In re of Annah Nenchungei Koikai (Deceased) [2021] KEHC 2781 (KLR)
Full Case Text
REPUBLIC OF KENYA
IN THE HIGH COURT OF KENYA
SUCCESSION CAUSE NO 4 OF 2017
(CORAM: F.M. GIKONYO J.)
(Formerly Nakuru High Court Succession Cause No 457 of 2012)
IN THE MATTER OF ANNAH NENCHUNGEI KOIKAI (DECEASED)
SIRERE OLE KOIKAI.....................................................1ST APPLICANT
VERONICAH NASEI PARMUAT..................................2ND APPLICANT
JOHN PURKOKOIKAI....................................................3RD APPLICANT
VERSUS
FRANCO NAURORI KOIKAI.....................................1ST RESPONDENT
LUCIA NANTOTI KOIKAI..........................................2ND RESPONDENT
MICHAEL KOILEKEN KOIKAI................................3RD RESPONDENT
RULING
Removal of administrator
[1] Before me is an application dated 14th July 2021 expressed to be brought under Sections 76 (d) (ii) & (e) of the Law of Succession Act, and rule 44 of the Probate and Administration Rules and all enabling provision of the law. The significant orders sought in the application are: -
i. THAT a temporary injunction do issue restraining the respondents jointly and individually from dealing with properties of the estate of the deceased pending hearing and determination of this application.

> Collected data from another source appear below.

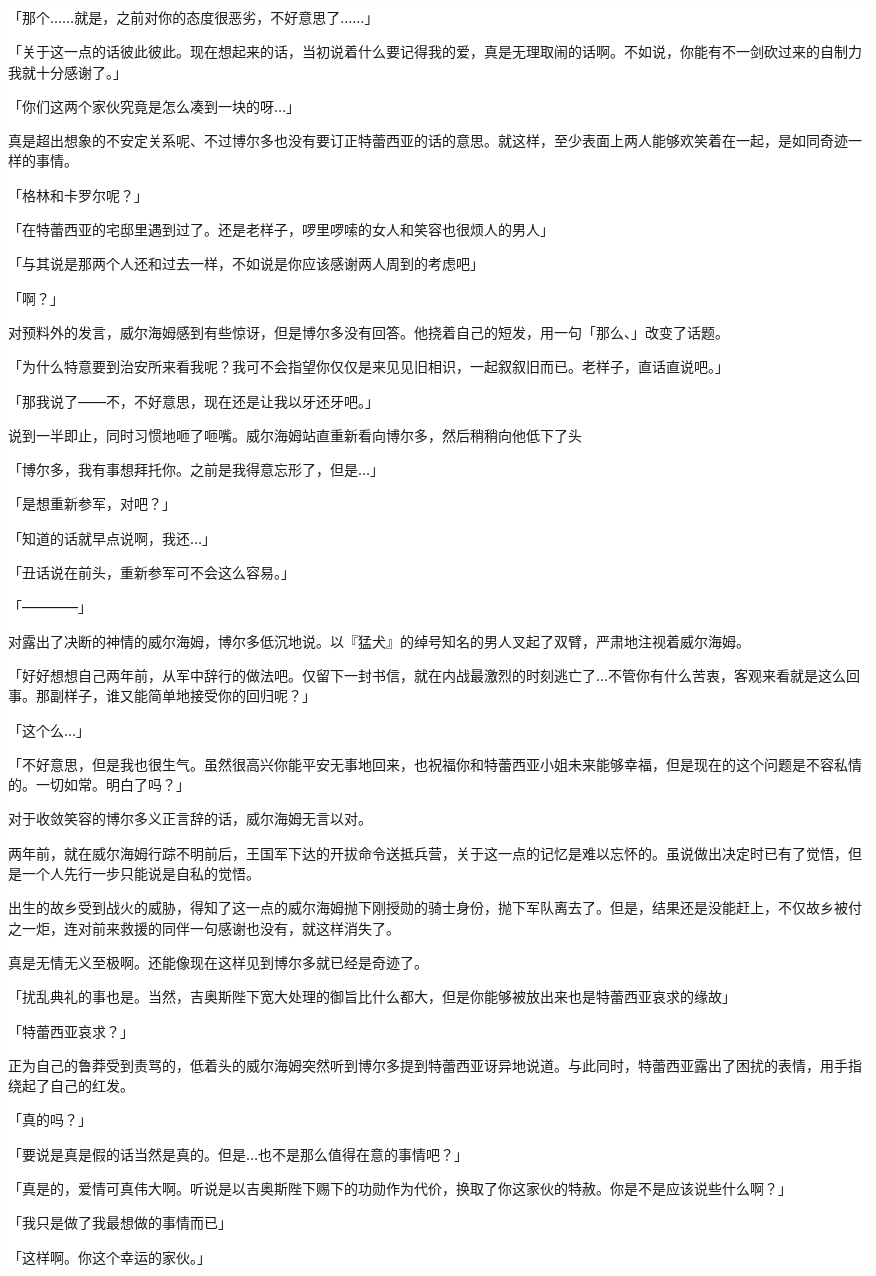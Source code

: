「那个……就是，之前对你的态度很恶劣，不好意思了……」

「关于这一点的话彼此彼此。现在想起来的话，当初说着什么要记得我的爱，真是无理取闹的话啊。不如说，你能有不一剑砍过来的自制力我就十分感谢了。」

「你们这两个家伙究竟是怎么凑到一块的呀…」

真是超出想象的不安定关系呢、不过博尔多也没有要订正特蕾西亚的话的意思。就这样，至少表面上两人能够欢笑着在一起，是如同奇迹一样的事情。

「格林和卡罗尔呢？」

「在特蕾西亚的宅邸里遇到过了。还是老样子，啰里啰嗦的女人和笑容也很烦人的男人」

「与其说是那两个人还和过去一样，不如说是你应该感谢两人周到的考虑吧」

「啊？」

对预料外的发言，威尔海姆感到有些惊讶，但是博尔多没有回答。他挠着自己的短发，用一句「那么、」改变了话题。

「为什么特意要到治安所来看我呢？我可不会指望你仅仅是来见见旧相识，一起叙叙旧而已。老样子，直话直说吧。」

「那我说了——不，不好意思，现在还是让我以牙还牙吧。」

说到一半即止，同时习惯地咂了咂嘴。威尔海姆站直重新看向博尔多，然后稍稍向他低下了头

「博尔多，我有事想拜托你。之前是我得意忘形了，但是…」

「是想重新参军，对吧？」

「知道的话就早点说啊，我还…」

「丑话说在前头，重新参军可不会这么容易。」

「————」

对露出了决断的神情的威尔海姆，博尔多低沉地说。以『猛犬』的绰号知名的男人叉起了双臂，严肃地注视着威尔海姆。

「好好想想自己两年前，从军中辞行的做法吧。仅留下一封书信，就在内战最激烈的时刻逃亡了…不管你有什么苦衷，客观来看就是这么回事。那副样子，谁又能简单地接受你的回归呢？」

「这个么…」

「不好意思，但是我也很生气。虽然很高兴你能平安无事地回来，也祝福你和特蕾西亚小姐未来能够幸福，但是现在的这个问题是不容私情的。一切如常。明白了吗？」

对于收敛笑容的博尔多义正言辞的话，威尔海姆无言以对。

两年前，就在威尔海姆行踪不明前后，王国军下达的开拔命令送抵兵营，关于这一点的记忆是难以忘怀的。虽说做出决定时已有了觉悟，但是一个人先行一步只能说是自私的觉悟。

出生的故乡受到战火的威胁，得知了这一点的威尔海姆抛下刚授勋的骑士身份，抛下军队离去了。但是，结果还是没能赶上，不仅故乡被付之一炬，连对前来救援的同伴一句感谢也没有，就这样消失了。

真是无情无义至极啊。还能像现在这样见到博尔多就已经是奇迹了。

「扰乱典礼的事也是。当然，吉奥斯陛下宽大处理的御旨比什么都大，但是你能够被放出来也是特蕾西亚哀求的缘故」

「特蕾西亚哀求？」

正为自己的鲁莽受到责骂的，低着头的威尔海姆突然听到博尔多提到特蕾西亚讶异地说道。与此同时，特蕾西亚露出了困扰的表情，用手指绕起了自己的红发。

「真的吗？」

「要说是真是假的话当然是真的。但是…也不是那么值得在意的事情吧？」

「真是的，爱情可真伟大啊。听说是以吉奥斯陛下赐下的功勋作为代价，换取了你这家伙的特赦。你是不是应该说些什么啊？」

「我只是做了我最想做的事情而已」

「这样啊。你这个幸运的家伙。」
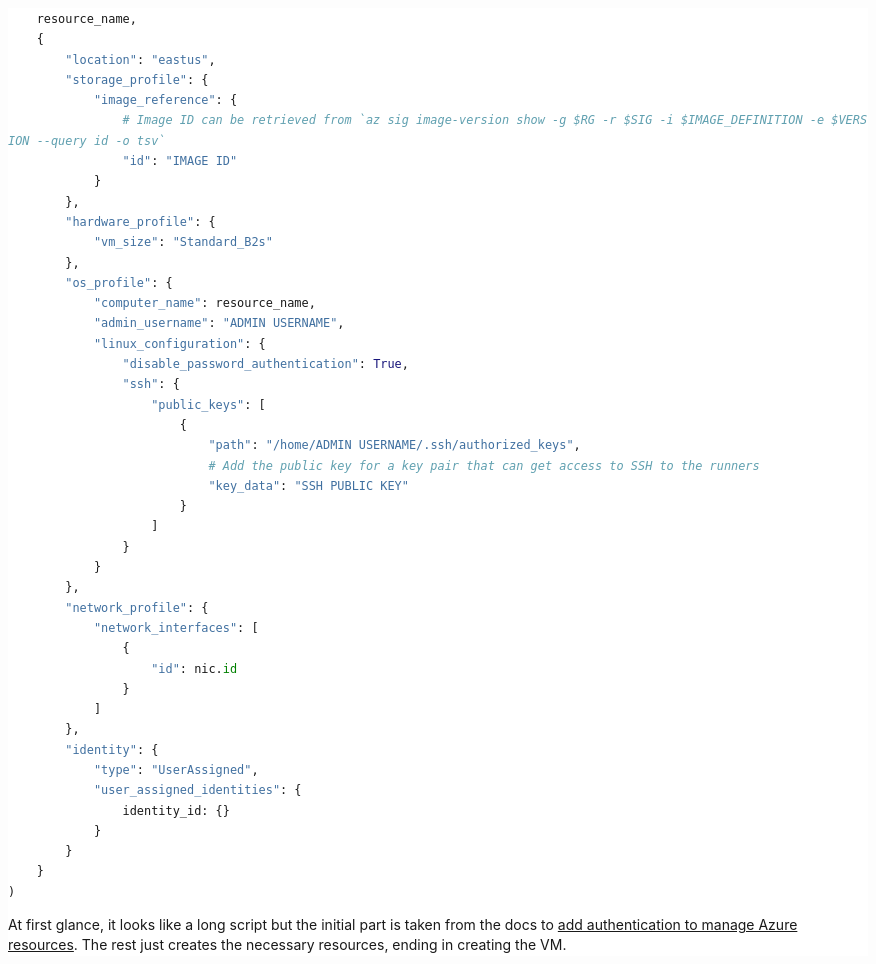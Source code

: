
 ```python
    resource_name,
    {
        "location": "eastus",
        "storage_profile": {
            "image_reference": {
                # Image ID can be retrieved from `az sig image-version show -g $RG -r $SIG -i $IMAGE_DEFINITION -e $VERSION --query id -o tsv`
                "id": "IMAGE ID"
            }
        },
        "hardware_profile": {
            "vm_size": "Standard_B2s"
        },
        "os_profile": {
            "computer_name": resource_name,
            "admin_username": "ADMIN USERNAME",
            "linux_configuration": {
                "disable_password_authentication": True,
                "ssh": {
                    "public_keys": [
                        {
                            "path": "/home/ADMIN USERNAME/.ssh/authorized_keys",
                            # Add the public key for a key pair that can get access to SSH to the runners
                            "key_data": "SSH PUBLIC KEY"
                        }
                    ]
                }
            }
        },
        "network_profile": {
            "network_interfaces": [
                {
                    "id": nic.id
                }
            ]
        },
        "identity": {
            "type": "UserAssigned",
            "user_assigned_identities": {
                identity_id: {}
            }
        }
    }
)
```

At first glance, it looks like a long script but the initial part is taken from the docs to [add authentication to manage Azure resources](https://docs.microsoft.com/en-us/azure/automation/learn/automation-tutorial-runbook-textual-python-3#add-authentication-to-manage-azure-resources). The rest just creates the necessary resources, ending in creating the VM.
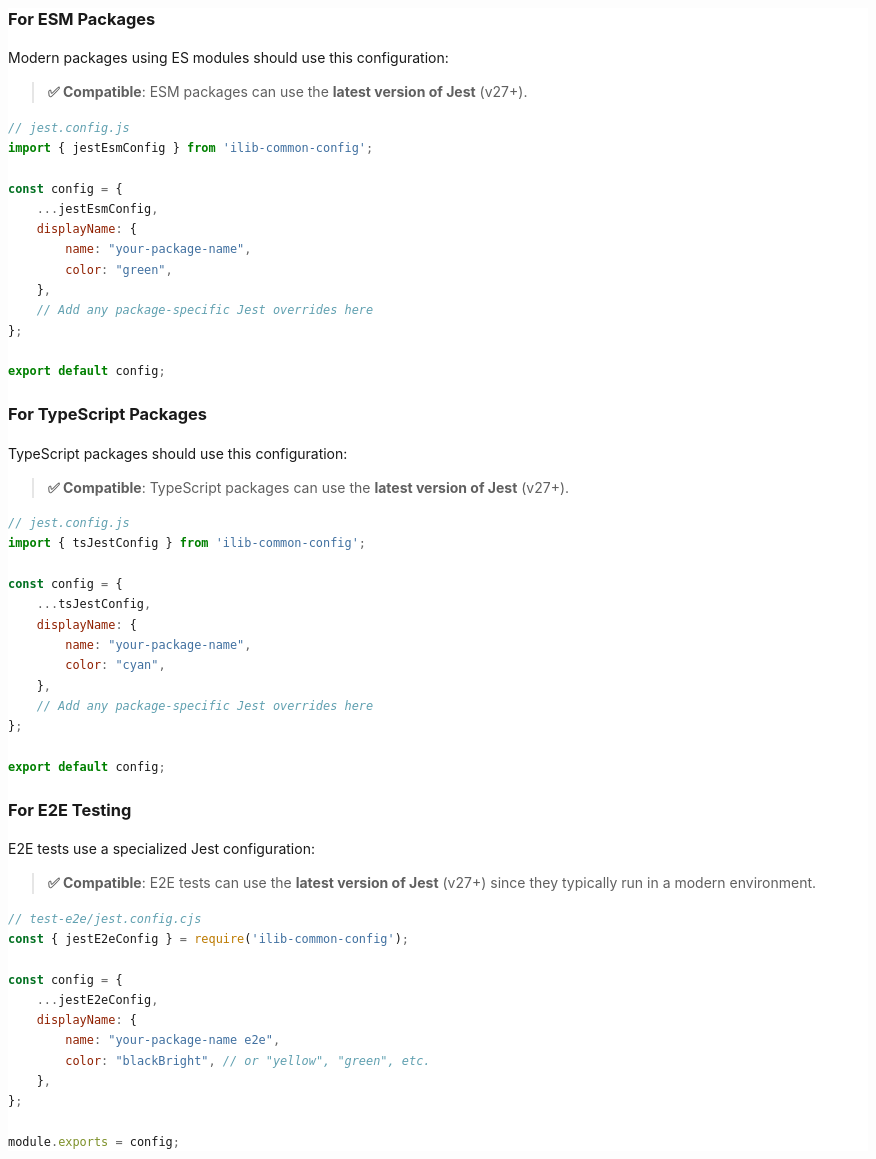 ### For ESM Packages

Modern packages using ES modules should use this configuration:

> **✅ Compatible**: ESM packages can use the **latest version of Jest** (v27+).

```javascript
// jest.config.js
import { jestEsmConfig } from 'ilib-common-config';

const config = {
    ...jestEsmConfig,
    displayName: {
        name: "your-package-name",
        color: "green",
    },
    // Add any package-specific Jest overrides here
};

export default config;
```

### For TypeScript Packages

TypeScript packages should use this configuration:

> **✅ Compatible**: TypeScript packages can use the **latest version of Jest** (v27+).

```javascript
// jest.config.js
import { tsJestConfig } from 'ilib-common-config';

const config = {
    ...tsJestConfig,
    displayName: {
        name: "your-package-name",
        color: "cyan",
    },
    // Add any package-specific Jest overrides here
};

export default config;
```

### For E2E Testing

E2E tests use a specialized Jest configuration:

> **✅ Compatible**: E2E tests can use the **latest version of Jest** (v27+) since they typically run in a modern environment.

```javascript
// test-e2e/jest.config.cjs
const { jestE2eConfig } = require('ilib-common-config');

const config = {
    ...jestE2eConfig,
    displayName: {
        name: "your-package-name e2e",
        color: "blackBright", // or "yellow", "green", etc.
    },
};

module.exports = config;
```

ii. THAT this honourable court be pleased to issue a declaration that the respondents have violated the terms of the grant and that they have not diligently administered the estate.
iii. THAT this honourable court be pleased to revoke or annul the grant of letters of administration issued to the respondents on the 21st September 2013 and new administrators appointed.
iv. THAT cost of the application be borne by the respondents.
v. Any other orders the honourable court may deem fit to grant and just to grant.
[2] The application is premised upon the affidavit of SIRERE OLE KOIKAI, the grounds set out in the application and oral submissions on behalf of the applicant.
[3] Briefly, the applicant has argued that: - AnnexureSOK1 sets out the mode of distribution. They are particularly interested in the sub division of No. 348b. The seven beneficiaries were to get 1. 6457 HA each. Annexure SOK2a shows that the subdivision but SOK2bshow that Michael received 1. 9 HA.SOK2c shows distribution.SOK2bshows parcel no. 1. 94 HA in the name of Lucy Koikai. The administrators took more land than allocated which is contrary to the order of distribution by the court.
[4] In response to the said Summons, the respondents filed replying affidavit sworn on 18th august 2021 by Franco Naurori Koikai.
[5] The respondent’s counsel Mr. Andama relied on the affidavit filed and submitted that there are two pending applications seeking similar orders. He urged the court to determine this aspect.
[6] Mr. Andama went ahead to state that the counsel is not properly on record as he did not seek consent from previous advocate or applied to come on record.
[7] On merit, Mr. Andama submitted that Ngenda Ranching Company has not received 100 acres. The transfers were not launched with the registrar. The intention was there but did not materialize.
[8] On 3486, he submitted that all beneficiaries have received 1. 94 HA except administrators. The applicant failed to cooperate and did not pay fees for sub division.
[9] He argued that Veronicah renounced her right. The respondents did not supply evidence but given time they will supply. He argued that his clients have diligently administered the estate on equal shares.
[10] In a rejoinder, Mr. Masikonde stated that Veronicah has not renounced her share. Nothing shows otherwise. No agreement whatsoever.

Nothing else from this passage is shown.